Why we need to revisit speed management - A blog by RoadSafe Expert Panel member and Chairman  Agilysis Dan Campsalll.

The uncomfortable truth that road safety performance has flatlined in the UK for nearly a decade is forcing many to ask serious questions about how we can deliver on ambitious targets to reduce road casualties. Maybe some of the clues to a safer future lie in the successes of our recent past.

It is encouraging to see that ambition to drive down, and even eliminate road trauma remains strong in many areas. In August, the UN General Assembly passed a resolution calling on member states to work towards a 50% reduction in road traffic deaths by 2030. Closer to home, Transport for London have undertaken to eliminate death and serious injury from the capital’s roads by 2041 and Highways England has made a commitment that, by 2040, no-one should be harmed when travelling or working on the strategic road network. Meanwhile, we are seeing the emergence of local and regional partnerships, embracing the goal of Vision Zero and working actively from a Safe System template.

These are bold and ambitious objectives which we should expect from leading authorities who attract international attention, but are they deliverable?
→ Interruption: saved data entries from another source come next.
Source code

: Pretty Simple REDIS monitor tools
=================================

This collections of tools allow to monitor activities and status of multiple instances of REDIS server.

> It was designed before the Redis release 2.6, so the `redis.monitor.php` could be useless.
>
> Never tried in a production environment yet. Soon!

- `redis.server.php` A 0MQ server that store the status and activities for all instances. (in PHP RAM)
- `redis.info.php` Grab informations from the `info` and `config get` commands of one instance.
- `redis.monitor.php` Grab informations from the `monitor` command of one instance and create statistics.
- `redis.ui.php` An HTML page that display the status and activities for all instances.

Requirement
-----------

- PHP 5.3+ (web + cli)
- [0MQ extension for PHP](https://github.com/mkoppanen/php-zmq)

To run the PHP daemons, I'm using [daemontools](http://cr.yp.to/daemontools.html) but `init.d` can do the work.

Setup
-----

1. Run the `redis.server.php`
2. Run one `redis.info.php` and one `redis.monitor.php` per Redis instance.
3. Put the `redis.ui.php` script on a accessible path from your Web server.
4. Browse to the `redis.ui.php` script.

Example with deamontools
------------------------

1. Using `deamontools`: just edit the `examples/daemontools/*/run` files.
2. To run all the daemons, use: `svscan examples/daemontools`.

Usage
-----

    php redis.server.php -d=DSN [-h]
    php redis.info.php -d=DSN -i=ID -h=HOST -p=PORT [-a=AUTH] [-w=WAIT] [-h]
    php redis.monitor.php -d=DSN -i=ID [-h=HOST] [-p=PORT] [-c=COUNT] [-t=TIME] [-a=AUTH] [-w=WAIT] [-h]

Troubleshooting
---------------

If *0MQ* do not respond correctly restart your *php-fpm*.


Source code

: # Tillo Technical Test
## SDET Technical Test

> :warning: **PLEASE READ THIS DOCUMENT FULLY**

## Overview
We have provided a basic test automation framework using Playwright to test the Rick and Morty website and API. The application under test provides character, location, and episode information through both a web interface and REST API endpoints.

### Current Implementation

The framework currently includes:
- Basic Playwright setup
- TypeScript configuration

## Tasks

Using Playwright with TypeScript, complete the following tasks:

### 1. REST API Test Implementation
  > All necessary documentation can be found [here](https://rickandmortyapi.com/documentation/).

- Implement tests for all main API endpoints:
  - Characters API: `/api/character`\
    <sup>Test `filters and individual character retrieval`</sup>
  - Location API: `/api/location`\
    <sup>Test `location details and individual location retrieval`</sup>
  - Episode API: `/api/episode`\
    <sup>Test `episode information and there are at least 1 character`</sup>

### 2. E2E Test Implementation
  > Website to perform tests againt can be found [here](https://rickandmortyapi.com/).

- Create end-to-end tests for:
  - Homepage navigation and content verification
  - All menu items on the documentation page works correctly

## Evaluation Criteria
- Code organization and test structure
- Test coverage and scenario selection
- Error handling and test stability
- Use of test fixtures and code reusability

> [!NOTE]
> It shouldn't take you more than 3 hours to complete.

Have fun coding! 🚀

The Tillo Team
What will it take to deliver networks which are free from death and serious injury?

It is just over 20 years since Claes Tingvall & Narelle Haworth published “Vision Zero - An ethical approach to safety and mobility” which many would regard as a seminal piece in our understanding of the interrelationship of speed, safety and mobility. Since then, work on understanding the impact that managing speed has on reducing the frequency and severity of collisions has continued, with programme after programme of speed management demonstrating its effectiveness and evidence of the efficacy of well-designed enforcement programmes has become irrefutable.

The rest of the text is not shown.